6 years ago: Pennhurst & subsidiarity

6 years ago: Pennhurst & subsidiarity July 30, 2013

July 30, 2007, on this blog: Pennhurst & subsidiarity

We are poorly served by the widespread belief that our society involves two, and only two, kinds of political actors: individuals and the state. Subsidiarity, by contrast, recognizes the existence of a host of other actors and agents: families, neighborhoods, civic groups, schools, universities, businesses, churches, religious congregations, nonprofits, etc. Refusing to acknowledge the existence of such actors means refusing to acknowledge the relationships and responsibilities that individuals and the state have to them, which leads in turn to a distorted, Hobbesian, understanding of both individuals and the state. Individuals become viewed as detached, solipsistic atoms engaged in a war of all against all. The state becomes viewed as a monolithic, gargantuan Leviathan — a threat to, rather than the created servant of, the individuals. They are viewed as binary opposites, a view that allows in turn only the binary possibilities of socialism/totalitarianism or anarcho-libertarian/social Darwinism.
(It’s worth noting that the American Constitution rejects this binary view with its distorted understanding both of individuals and of the state, and it does so in its first three words.)

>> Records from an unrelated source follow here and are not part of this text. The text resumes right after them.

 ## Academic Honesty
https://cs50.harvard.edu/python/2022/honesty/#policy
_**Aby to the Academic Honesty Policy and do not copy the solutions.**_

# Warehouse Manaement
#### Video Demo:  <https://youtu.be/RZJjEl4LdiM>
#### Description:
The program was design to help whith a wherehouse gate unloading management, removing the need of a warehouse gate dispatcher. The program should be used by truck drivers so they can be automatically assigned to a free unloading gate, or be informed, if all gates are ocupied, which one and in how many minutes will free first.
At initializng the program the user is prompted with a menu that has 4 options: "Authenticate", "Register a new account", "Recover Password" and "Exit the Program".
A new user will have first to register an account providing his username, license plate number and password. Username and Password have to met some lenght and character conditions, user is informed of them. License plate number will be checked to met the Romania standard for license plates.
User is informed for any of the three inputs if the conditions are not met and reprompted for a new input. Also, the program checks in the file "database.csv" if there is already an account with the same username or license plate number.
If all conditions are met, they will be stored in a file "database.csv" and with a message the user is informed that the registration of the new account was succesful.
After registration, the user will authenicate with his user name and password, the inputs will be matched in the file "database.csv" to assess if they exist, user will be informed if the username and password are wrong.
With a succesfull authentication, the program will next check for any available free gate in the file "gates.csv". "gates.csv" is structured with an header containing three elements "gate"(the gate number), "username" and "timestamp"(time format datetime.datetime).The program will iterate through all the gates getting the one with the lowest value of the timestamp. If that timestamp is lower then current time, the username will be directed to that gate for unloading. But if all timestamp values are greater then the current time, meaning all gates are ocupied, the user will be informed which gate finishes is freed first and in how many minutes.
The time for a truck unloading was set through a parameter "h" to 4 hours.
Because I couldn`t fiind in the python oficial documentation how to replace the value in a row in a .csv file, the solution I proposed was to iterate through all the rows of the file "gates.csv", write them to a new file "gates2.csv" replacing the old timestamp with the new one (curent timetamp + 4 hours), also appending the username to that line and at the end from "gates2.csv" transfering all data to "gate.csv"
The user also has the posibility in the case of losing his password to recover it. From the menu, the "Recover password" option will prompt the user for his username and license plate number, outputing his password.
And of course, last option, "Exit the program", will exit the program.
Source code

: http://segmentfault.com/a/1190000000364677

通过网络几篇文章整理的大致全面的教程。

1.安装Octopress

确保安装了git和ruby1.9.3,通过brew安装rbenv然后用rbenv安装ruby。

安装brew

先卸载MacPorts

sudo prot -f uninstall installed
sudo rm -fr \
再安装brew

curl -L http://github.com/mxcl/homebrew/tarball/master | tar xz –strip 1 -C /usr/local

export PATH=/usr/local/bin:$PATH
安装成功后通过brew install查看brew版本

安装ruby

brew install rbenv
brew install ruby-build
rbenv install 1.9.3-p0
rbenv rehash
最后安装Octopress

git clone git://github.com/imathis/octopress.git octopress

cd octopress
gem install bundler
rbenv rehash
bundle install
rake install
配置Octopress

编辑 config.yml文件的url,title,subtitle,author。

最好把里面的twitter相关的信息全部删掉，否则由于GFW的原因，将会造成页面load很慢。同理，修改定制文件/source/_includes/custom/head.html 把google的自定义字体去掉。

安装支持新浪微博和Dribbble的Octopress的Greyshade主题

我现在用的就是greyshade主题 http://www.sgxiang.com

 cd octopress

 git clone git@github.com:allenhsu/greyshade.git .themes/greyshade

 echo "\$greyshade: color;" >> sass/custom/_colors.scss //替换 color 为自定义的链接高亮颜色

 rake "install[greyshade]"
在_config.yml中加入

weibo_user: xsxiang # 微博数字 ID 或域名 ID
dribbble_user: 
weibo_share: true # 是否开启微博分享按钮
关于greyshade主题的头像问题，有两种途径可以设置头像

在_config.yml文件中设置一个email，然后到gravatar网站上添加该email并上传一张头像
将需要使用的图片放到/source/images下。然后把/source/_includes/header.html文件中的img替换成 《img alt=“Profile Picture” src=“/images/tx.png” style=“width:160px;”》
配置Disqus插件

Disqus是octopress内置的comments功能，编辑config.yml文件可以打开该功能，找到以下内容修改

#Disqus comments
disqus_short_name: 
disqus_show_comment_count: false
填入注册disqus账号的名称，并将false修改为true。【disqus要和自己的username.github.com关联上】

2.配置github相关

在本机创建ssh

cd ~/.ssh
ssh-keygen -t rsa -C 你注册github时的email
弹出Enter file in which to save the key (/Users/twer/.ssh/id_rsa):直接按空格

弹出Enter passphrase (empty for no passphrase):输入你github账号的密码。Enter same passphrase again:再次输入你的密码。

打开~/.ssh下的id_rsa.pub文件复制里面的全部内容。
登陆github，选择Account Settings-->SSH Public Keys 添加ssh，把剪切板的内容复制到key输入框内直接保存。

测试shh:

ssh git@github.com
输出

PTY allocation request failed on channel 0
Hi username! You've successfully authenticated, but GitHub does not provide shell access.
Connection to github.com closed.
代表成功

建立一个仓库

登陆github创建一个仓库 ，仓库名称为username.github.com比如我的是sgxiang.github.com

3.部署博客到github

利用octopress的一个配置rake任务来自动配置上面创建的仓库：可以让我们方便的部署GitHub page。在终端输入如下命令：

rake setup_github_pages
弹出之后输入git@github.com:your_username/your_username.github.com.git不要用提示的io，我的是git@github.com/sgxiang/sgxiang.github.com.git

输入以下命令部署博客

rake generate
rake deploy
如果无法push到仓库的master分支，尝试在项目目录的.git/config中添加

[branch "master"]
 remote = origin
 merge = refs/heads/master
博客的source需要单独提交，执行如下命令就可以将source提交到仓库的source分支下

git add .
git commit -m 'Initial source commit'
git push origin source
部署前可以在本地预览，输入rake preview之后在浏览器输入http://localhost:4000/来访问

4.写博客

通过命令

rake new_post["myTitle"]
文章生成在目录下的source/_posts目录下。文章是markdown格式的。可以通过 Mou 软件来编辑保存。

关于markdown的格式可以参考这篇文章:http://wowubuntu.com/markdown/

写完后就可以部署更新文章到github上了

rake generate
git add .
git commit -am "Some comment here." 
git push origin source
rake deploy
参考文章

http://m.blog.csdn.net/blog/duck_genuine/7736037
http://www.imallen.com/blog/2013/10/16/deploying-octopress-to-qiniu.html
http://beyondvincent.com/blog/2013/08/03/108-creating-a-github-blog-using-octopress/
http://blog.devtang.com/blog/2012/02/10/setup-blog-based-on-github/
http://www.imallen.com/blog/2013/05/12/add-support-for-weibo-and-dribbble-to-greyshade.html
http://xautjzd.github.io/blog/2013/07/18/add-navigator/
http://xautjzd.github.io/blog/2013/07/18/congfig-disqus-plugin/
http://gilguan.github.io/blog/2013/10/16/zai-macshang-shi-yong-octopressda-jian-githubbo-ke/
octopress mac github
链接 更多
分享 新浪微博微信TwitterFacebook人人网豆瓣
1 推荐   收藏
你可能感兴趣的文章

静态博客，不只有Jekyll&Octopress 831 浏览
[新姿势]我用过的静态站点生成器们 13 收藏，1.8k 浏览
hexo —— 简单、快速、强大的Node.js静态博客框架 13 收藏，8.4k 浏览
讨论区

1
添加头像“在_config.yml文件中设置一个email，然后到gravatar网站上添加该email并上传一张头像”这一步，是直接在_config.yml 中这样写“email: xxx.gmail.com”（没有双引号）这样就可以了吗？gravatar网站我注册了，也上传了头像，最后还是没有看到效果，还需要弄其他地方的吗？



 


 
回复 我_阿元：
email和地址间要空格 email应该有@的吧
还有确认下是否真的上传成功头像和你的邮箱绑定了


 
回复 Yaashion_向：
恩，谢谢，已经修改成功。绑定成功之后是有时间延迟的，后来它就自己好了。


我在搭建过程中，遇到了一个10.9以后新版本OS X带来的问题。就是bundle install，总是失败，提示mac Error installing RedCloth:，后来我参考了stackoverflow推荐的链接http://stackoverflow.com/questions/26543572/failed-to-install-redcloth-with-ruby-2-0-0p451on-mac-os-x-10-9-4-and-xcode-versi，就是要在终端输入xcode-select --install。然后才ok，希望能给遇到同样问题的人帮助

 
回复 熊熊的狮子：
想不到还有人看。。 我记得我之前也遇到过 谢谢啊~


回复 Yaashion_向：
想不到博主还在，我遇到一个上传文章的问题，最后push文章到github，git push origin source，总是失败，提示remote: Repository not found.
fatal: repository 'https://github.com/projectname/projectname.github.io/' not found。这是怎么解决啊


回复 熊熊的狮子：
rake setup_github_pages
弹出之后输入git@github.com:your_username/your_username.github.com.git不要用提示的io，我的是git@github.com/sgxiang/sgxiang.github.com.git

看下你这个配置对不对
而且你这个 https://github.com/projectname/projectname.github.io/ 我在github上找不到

This binary outlook cannot accommodate the mentally disabled. They are, like all children, dependent, and thus incapable of surviving in a Hobbesian jungle. They are dependent, first and foremost, on their families. Acknowledging the reality of such dependence, and of the reality of the existence and obligations of families, shatters the illusions of the binary outlook and forces us to consider the wide world that exists beyond its artificial walls.